BEGIN Source data
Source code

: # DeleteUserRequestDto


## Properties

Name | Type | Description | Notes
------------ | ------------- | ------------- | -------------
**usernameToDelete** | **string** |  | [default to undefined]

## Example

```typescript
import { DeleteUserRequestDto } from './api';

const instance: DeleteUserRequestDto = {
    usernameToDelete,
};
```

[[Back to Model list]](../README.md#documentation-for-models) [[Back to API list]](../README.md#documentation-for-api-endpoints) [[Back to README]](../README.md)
END Source data
### What is expected:
Please report every line in the entries above that holds the string "usernameToDelete".

### Exercise output:
**usernameToDelete** | **string** |  | [default to undefined]
    usernameToDelete,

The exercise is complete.